EXERCISE OBJECTIVE => Copy all of the records exactly.

(EXTRACTED MATERIAL begins)

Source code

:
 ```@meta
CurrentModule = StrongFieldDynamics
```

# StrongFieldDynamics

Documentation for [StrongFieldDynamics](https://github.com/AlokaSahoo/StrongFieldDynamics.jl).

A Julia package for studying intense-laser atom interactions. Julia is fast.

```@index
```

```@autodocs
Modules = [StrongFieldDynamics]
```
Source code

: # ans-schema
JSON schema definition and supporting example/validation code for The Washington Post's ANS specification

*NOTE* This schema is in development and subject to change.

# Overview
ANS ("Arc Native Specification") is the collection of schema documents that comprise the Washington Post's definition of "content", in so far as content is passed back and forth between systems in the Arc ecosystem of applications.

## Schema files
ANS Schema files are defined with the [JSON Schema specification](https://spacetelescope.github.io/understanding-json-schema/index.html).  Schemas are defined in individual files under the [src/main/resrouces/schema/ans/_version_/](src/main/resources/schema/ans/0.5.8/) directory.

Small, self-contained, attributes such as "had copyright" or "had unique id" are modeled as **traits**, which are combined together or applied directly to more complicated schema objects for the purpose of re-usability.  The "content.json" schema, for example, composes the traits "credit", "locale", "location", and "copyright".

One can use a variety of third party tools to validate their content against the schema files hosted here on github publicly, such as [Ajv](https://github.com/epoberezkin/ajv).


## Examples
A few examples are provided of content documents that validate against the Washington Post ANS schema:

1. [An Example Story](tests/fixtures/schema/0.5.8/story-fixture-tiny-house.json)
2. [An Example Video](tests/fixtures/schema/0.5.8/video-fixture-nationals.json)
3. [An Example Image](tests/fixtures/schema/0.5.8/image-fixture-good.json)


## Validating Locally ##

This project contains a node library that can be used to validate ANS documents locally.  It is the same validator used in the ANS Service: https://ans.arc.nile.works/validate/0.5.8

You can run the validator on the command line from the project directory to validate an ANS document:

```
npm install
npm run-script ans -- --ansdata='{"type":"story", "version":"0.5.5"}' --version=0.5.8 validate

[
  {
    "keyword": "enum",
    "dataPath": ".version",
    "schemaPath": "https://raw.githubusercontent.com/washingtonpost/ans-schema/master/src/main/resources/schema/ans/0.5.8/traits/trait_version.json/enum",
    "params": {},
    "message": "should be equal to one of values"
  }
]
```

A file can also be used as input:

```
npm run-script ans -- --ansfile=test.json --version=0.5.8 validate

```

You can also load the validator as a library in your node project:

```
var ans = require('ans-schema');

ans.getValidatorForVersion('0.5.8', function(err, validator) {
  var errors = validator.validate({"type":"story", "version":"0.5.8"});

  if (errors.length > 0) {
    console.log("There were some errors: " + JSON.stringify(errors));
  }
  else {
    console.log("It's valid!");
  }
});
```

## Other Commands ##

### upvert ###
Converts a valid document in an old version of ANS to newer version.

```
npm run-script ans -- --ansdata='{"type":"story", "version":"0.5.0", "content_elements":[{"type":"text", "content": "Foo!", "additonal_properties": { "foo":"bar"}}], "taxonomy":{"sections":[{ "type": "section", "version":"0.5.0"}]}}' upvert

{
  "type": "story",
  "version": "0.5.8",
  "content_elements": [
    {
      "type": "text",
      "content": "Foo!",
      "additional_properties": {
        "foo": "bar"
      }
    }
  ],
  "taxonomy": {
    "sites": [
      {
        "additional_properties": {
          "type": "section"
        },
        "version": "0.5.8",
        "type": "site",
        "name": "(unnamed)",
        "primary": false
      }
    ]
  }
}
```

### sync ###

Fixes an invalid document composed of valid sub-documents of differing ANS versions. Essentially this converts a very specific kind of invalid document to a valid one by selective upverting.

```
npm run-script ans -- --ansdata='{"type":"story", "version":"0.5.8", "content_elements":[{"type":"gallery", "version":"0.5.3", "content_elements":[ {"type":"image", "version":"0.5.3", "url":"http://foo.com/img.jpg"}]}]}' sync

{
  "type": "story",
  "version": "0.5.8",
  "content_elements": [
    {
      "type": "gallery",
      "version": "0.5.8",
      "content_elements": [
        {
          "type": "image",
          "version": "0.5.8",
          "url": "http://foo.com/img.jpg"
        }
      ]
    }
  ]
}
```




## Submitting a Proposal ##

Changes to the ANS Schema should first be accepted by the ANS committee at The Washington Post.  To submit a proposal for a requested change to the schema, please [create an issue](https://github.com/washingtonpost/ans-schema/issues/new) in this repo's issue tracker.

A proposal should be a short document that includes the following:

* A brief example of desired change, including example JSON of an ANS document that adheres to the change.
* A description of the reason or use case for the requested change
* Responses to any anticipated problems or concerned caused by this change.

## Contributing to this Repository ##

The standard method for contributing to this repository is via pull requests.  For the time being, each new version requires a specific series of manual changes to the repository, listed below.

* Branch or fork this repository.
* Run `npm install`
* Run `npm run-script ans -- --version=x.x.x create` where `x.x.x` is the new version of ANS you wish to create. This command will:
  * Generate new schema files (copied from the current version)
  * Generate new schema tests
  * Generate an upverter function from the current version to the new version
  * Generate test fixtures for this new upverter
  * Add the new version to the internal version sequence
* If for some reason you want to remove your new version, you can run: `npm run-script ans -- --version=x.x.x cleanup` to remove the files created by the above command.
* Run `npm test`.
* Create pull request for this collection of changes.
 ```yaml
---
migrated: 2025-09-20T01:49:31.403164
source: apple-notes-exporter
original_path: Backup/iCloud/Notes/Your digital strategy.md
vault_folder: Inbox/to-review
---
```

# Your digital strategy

(EXTRACTED MATERIAL ends)

EXPECTED ANSWER =>
Source code

:
 ```@meta
CurrentModule = StrongFieldDynamics
```

# StrongFieldDynamics

Documentation for [StrongFieldDynamics](https://github.com/AlokaSahoo/StrongFieldDynamics.jl).

A Julia package for studying intense-laser atom interactions. Julia is fast.

```@index
```

```@autodocs
Modules = [StrongFieldDynamics]
```
Source code

: # ans-schema
JSON schema definition and supporting example/validation code for The Washington Post's ANS specification

*NOTE* This schema is in development and subject to change.

# Overview
ANS ("Arc Native Specification") is the collection of schema documents that comprise the Washington Post's definition of "content", in so far as content is passed back and forth between systems in the Arc ecosystem of applications.

## Schema files
ANS Schema files are defined with the [JSON Schema specification](https://spacetelescope.github.io/understanding-json-schema/index.html).  Schemas are defined in individual files under the [src/main/resrouces/schema/ans/_version_/](src/main/resources/schema/ans/0.5.8/) directory.

Small, self-contained, attributes such as "had copyright" or "had unique id" are modeled as **traits**, which are combined together or applied directly to more complicated schema objects for the purpose of re-usability.  The "content.json" schema, for example, composes the traits "credit", "locale", "location", and "copyright".

One can use a variety of third party tools to validate their content against the schema files hosted here on github publicly, such as [Ajv](https://github.com/epoberezkin/ajv).


## Examples
A few examples are provided of content documents that validate against the Washington Post ANS schema:

1. [An Example Story](tests/fixtures/schema/0.5.8/story-fixture-tiny-house.json)
2. [An Example Video](tests/fixtures/schema/0.5.8/video-fixture-nationals.json)
3. [An Example Image](tests/fixtures/schema/0.5.8/image-fixture-good.json)


## Validating Locally ##

This project contains a node library that can be used to validate ANS documents locally.  It is the same validator used in the ANS Service: https://ans.arc.nile.works/validate/0.5.8

You can run the validator on the command line from the project directory to validate an ANS document:

```
npm install
npm run-script ans -- --ansdata='{"type":"story", "version":"0.5.5"}' --version=0.5.8 validate

[
  {
    "keyword": "enum",
    "dataPath": ".version",
    "schemaPath": "https://raw.githubusercontent.com/washingtonpost/ans-schema/master/src/main/resources/schema/ans/0.5.8/traits/trait_version.json/enum",
    "params": {},
    "message": "should be equal to one of values"
  }
]
```

A file can also be used as input:

```
npm run-script ans -- --ansfile=test.json --version=0.5.8 validate

```

You can also load the validator as a library in your node project:

```
var ans = require('ans-schema');

ans.getValidatorForVersion('0.5.8', function(err, validator) {
  var errors = validator.validate({"type":"story", "version":"0.5.8"});

  if (errors.length > 0) {
    console.log("There were some errors: " + JSON.stringify(errors));
  }
  else {
    console.log("It's valid!");
  }
});
```

## Other Commands ##

### upvert ###
Converts a valid document in an old version of ANS to newer version.

```
npm run-script ans -- --ansdata='{"type":"story", "version":"0.5.0", "content_elements":[{"type":"text", "content": "Foo!", "additonal_properties": { "foo":"bar"}}], "taxonomy":{"sections":[{ "type": "section", "version":"0.5.0"}]}}' upvert

{
  "type": "story",
  "version": "0.5.8",
  "content_elements": [
    {
      "type": "text",
      "content": "Foo!",
      "additional_properties": {
        "foo": "bar"
      }
    }
  ],
  "taxonomy": {
    "sites": [
      {
        "additional_properties": {
          "type": "section"
        },
        "version": "0.5.8",
        "type": "site",
        "name": "(unnamed)",
        "primary": false
      }
    ]
  }
}
```

### sync ###

Fixes an invalid document composed of valid sub-documents of differing ANS versions. Essentially this converts a very specific kind of invalid document to a valid one by selective upverting.

```
npm run-script ans -- --ansdata='{"type":"story", "version":"0.5.8", "content_elements":[{"type":"gallery", "version":"0.5.3", "content_elements":[ {"type":"image", "version":"0.5.3", "url":"http://foo.com/img.jpg"}]}]}' sync

{
  "type": "story",
  "version": "0.5.8",
  "content_elements": [
    {
      "type": "gallery",
      "version": "0.5.8",
      "content_elements": [
        {
          "type": "image",
          "version": "0.5.8",
          "url": "http://foo.com/img.jpg"
        }
      ]
    }
  ]
}
```




## Submitting a Proposal ##

Changes to the ANS Schema should first be accepted by the ANS committee at The Washington Post.  To submit a proposal for a requested change to the schema, please [create an issue](https://github.com/washingtonpost/ans-schema/issues/new) in this repo's issue tracker.

A proposal should be a short document that includes the following:

* A brief example of desired change, including example JSON of an ANS document that adheres to the change.
* A description of the reason or use case for the requested change
* Responses to any anticipated problems or concerned caused by this change.

## Contributing to this Repository ##

The standard method for contributing to this repository is via pull requests.  For the time being, each new version requires a specific series of manual changes to the repository, listed below.

* Branch or fork this repository.
* Run `npm install`
* Run `npm run-script ans -- --version=x.x.x create` where `x.x.x` is the new version of ANS you wish to create. This command will:
  * Generate new schema files (copied from the current version)
  * Generate new schema tests
  * Generate an upverter function from the current version to the new version
  * Generate test fixtures for this new upverter
  * Add the new version to the internal version sequence
* If for some reason you want to remove your new version, you can run: `npm run-script ans -- --version=x.x.x cleanup` to remove the files created by the above command.
* Run `npm test`.
* Create pull request for this collection of changes.
 ```yaml
---
migrated: 2025-09-20T01:49:31.403164
source: apple-notes-exporter
original_path: Backup/iCloud/Notes/Your digital strategy.md
vault_folder: Inbox/to-review
---
```

# Your digital strategy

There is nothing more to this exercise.